July 11 (Bloomberg) -- Peru’s local bonds rallied to a seven-month high and the sol declined after the central bank unexpectedly cut borrowing costs for the first time in eight months as the economy grows at its slowest pace since 2009.
The notes due in 2020 climbed 0.14 centimo to 115.02 centimos per sol at 2:10 p.m. in Lima, the highest since Nov. 29, according to data compiled by Bloomberg. Yields fell three basis points, or 0.03 percentage point, to 4.93 percent and were down four basis points for the week.
The central bank lowered the overnight rate by a quarter-percentage point to 3.75 percent after the economy expanded in April at its slowest pace since the 2009 recession. Peru joins Mexico and Chile, where policy makers have also cut interest rates this year to shore up investment.
“There is a non-negligible risk of Peru experiencing a hard stop in terms of economic activity,” said Francisco Rodriguez, an economist at Bank of America Corp., in an e-mailed research note to clients. “The possibility of further rate cuts in the immediate future should not be discounted.”
The sol dropped 0.3 percent to 2.788 per U.S. dollar at the close of trading, according to Datatec prices. The Lima General index of stocks has gained 16 percent in the past three months and rose 0.1 percent today.
Ten of 15 analysts surveyed by Bloomberg expected borrowing costs to be left unchanged. Four analysts accurately forecast the quarter-point cut and one forecast a half-point reduction.
In a statement accompanying yesterday’s decision, policy makers reiterated their forecast for inflation to converge with the target range of 1 percent to 3 percent this year and ease to 2 percent in 2015. Economic indicators suggest activity is weaker than expected, they said, though below-potential growth is expected to be temporary.
Peru’s $200 billion economy expanded 2 percent in April from a year earlier amid contractions in mining and construction.

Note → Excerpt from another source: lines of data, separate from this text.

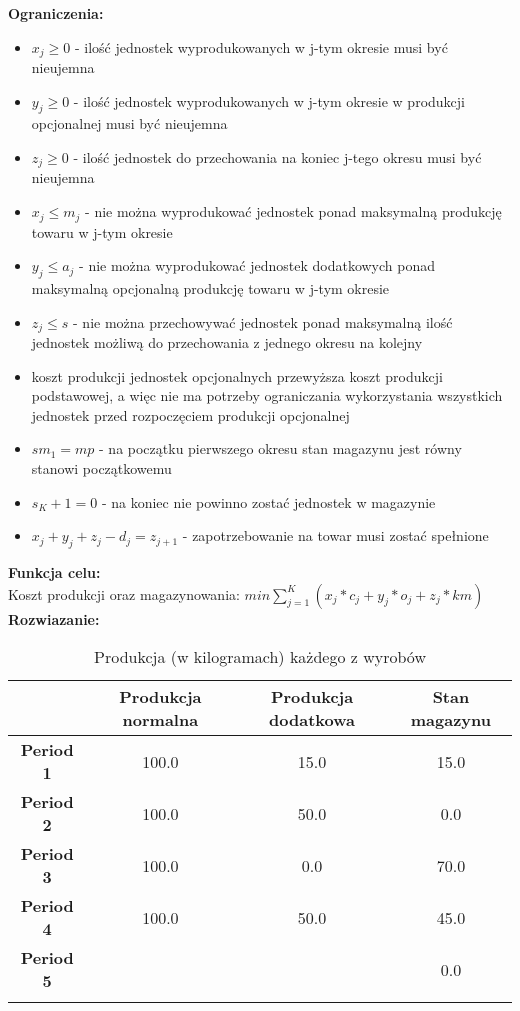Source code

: \documentclass[15pt, a4paper]{article}
\begin{document}
\noindent\textbf{Ograniczenia:}

\begin{itemize}
    \item \(x_{j} \geq 0 \) - ilość jednostek wyprodukowanych w j-tym okresie musi być nieujemna
    \item \(y_{j} \geq 0 \) - ilość jednostek wyprodukowanych w j-tym okresie w produkcji opcjonalnej musi być nieujemna
    \item \(z_{j} \geq 0 \) - ilość jednostek do przechowania na koniec j-tego okresu musi być nieujemna
    \item \( x_{j} \leq m_j \) - nie można wyprodukować jednostek ponad maksymalną produkcję towaru w j-tym okresie     
    \item \( y_{j} \leq a_j\) - nie można wyprodukować jednostek dodatkowych ponad maksymalną opcjonalną produkcję towaru w j-tym okresie     
    \item \( z_j \leq s \) - nie można przechowywać jednostek ponad maksymalną ilość jednostek możliwą do przechowania z jednego okresu na kolejny
    \item koszt produkcji jednostek opcjonalnych przewyższa koszt produkcji podstawowej, a więc nie ma potrzeby ograniczania wykorzystania wszystkich jednostek przed rozpoczęciem produkcji opcjonalnej
    \item \( sm_1 = mp \) - na początku pierwszego okresu stan magazynu jest równy stanowi początkowemu 
    \item \( s_K+1 = 0 \) - na koniec nie powinno zostać jednostek w magazynie
    \item \( x_j + y_j + z_j - d_j = z_{j+1} \) - zapotrzebowanie na towar musi zostać spełnione
\end{itemize}

\noindent\textbf{Funkcja celu:}\\

Koszt produkcji oraz magazynowania: \(min \sum_{j=1}^{K}(x_{j} * c_{j} + y_{j} * o_{j} + z_{j} * km)\)\\

\noindent\textbf{Rozwiazanie:}\\ 

\begin{longtable}{|c|c|c|c|}
    \hline
    & \textbf{Produkcja normalna} & \textbf{Produkcja dodatkowa} & \textbf{Stan magazynu} \\ 
    \hline
    \textbf{Period 1} & 100.0 & 15.0 & 15.0 \\ 
    \hline
    \textbf{Period 2} & 100.0 & 50.0 & 0.0 \\ 
    \hline
    \textbf{Period 3} & 100.0 & 0.0 & 70.0 \\ 
    \hline
    \textbf{Period 4} & 100.0 & 50.0 & 45.0 \\ 
    \hline
    \textbf{Period 5} & & & 0.0 \\ 
    \hline
\caption{Produkcja (w kilogramach) każdego z wyrobów}
\end{longtable}
\end{document}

That comes after a decade of annual growth averaging 6.3 percent, the fastest pace in South America.
The economy is growing below potential and “should that continue for longer than desired, there could be another reduction in the benchmark rate,” Adrian Armas, the central bank’s research director, told reporters during a conference call today.
The pace of expansion in May and June was similar to April, Armas said.
Copper prices have fallen 4.1 percent this year after a 7.2 percent drop in 2013, damping mining investment.
“The economy needs a bit more stimulus” before a pick-up in infrastructure investment takes hold, said Renzo Massa, the head of fixed income at Prima AFP, the country’s second-largest private pension fund. “Peru’s had extremely high rates of growth, so it’s normal for there to be a temporary slowdown.”
The central bank lowered the target lending rate by a quarter-point in November after remaining on hold since May 2011.
Peru’s Congress last week approved legislation to streamline bureaucracy, reduce business overhead and spur infrastructure, mining and hydrocarbons projects. The measures are designed to sustain growth in the medium term while providing an immediate boost to investor confidence, Finance Minister Miguel Castilla told lawmakers June 25.
Moody’s Investors Service cited the government’s response to the slowdown as a reason for raising the country’s rating by two levels to A3, the seventh-highest investment grade.
Monthly inflation slowed for a fourth month in June, a sign that slower economic growth has “begun to tilt the balance toward lower inflation,” Alex Muller-Jiskra, an economist at BTG Pactual in Santiago, said in an e-mailed research note to clients yesterday.
Peru’s consumer prices rose 0.16 percent last month while the annual inflation rate slowed to 3.45 percent from 3.56 percent in May.
The central bank probably will “tolerate inflation somewhat above the 3 percent target ceiling to prevent a further slowdown,” said Muller-Jiskra.